瓦辛说:“我们想要灌溉埋葬他们(指斯大林等想要控制他们生活的那些人)的这片土地,复活那些死去的自由精神,这样俄罗斯才能再次成为一个伟大的国家。”

终于,麦卡特尼可以到莫斯科开演唱会了

当我看完这本书,我忽然想到了歌手许巍在歌曲《蓝莲花》里的一句歌词:“没有什么能够阻挡,我对自由的向往。”类似这样的话,在今天的中国似乎已经变成了毫无内涵的陈词滥调,仅仅是一种没有行动的姿态。即使在文革时期,也鲜有关于那代人追求自由的故事,似乎我们不像东欧国家那些人那样热爱自由。

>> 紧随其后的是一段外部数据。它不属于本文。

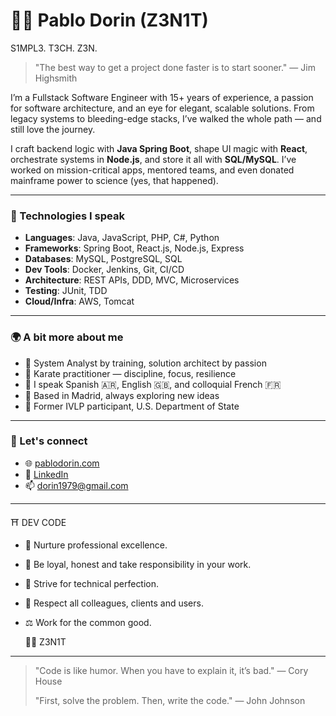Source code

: # 👨‍💻 Pablo Dorin (Z3N1T)
S1MPL3. T3CH. Z3N.

> "The best way to get a project done faster is to start sooner." — Jim Highsmith

I’m a Fullstack Software Engineer with 15+ years of experience, a passion for software architecture, and an eye for elegant, scalable solutions. From legacy systems to bleeding-edge stacks, I’ve walked the whole path — and still love the journey.

I craft backend logic with **Java Spring Boot**, shape UI magic with **React**, orchestrate systems in **Node.js**, and store it all with **SQL/MySQL**. I’ve worked on mission-critical apps, mentored teams, and even donated mainframe power to science (yes, that happened).

---

### 🔧 Technologies I speak
- **Languages**: Java, JavaScript, PHP, C#, Python  
- **Frameworks**: Spring Boot, React.js, Node.js, Express  
- **Databases**: MySQL, PostgreSQL, SQL  
- **Dev Tools**: Docker, Jenkins, Git, CI/CD  
- **Architecture**: REST APIs, DDD, MVC, Microservices  
- **Testing**: JUnit, TDD  
- **Cloud/Infra**: AWS, Tomcat

---

### 🌍 A bit more about me
- 🧠 System Analyst by training, solution architect by passion  
- 🥋 Karate practitioner — discipline, focus, resilience  
- 💬 I speak Spanish 🇦🇷, English 🇬🇧, and colloquial French 🇫🇷  
- 🧭 Based in Madrid, always exploring new ideas  
- 🤝 Former IVLP participant, U.S. Department of State  

---

### 🔗 Let's connect
- 🌐 [pablodorin.com](https://www.pablodorin.com)  
- 💼 [LinkedIn](https://www.linkedin.com/in/pablo-dorin/)  
- 📫 dorin1979@gmail.com  

---

  ⛩️ DEV CODE

- 🏅 Nurture professional excellence.
- 🧭 Be loyal, honest and take responsibility in your work.
- 🎯 Strive for technical perfection.
- 🤝 Respect all colleagues, clients and users.
- ⚖️ Work for the common good.

  🧘‍♂️ Z3N1T

---

>"Code is like humor. When you have to explain it, it’s bad." — Cory House
>
> "First, solve the problem. Then, write the code." — John Johnson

布鲁斯·斯普林斯廷也好,“披头士”也好,他们被诠释出的价值跟那些千百万听众的需求有关。这也正如基辅“卡文俱乐部”(卡文俱乐部是当年“披头士”在利物浦演出的酒吧)的创办人沃瓦·卡茨曼所言:“如果有什么东西被宣布为非法,人们反而更加渴求它。如果克里姆林宫之前承认了披头士,那么一切可能就都不一样了。”确实如此,只是,有时历史总是被一些倒行逆施的人加塞儿。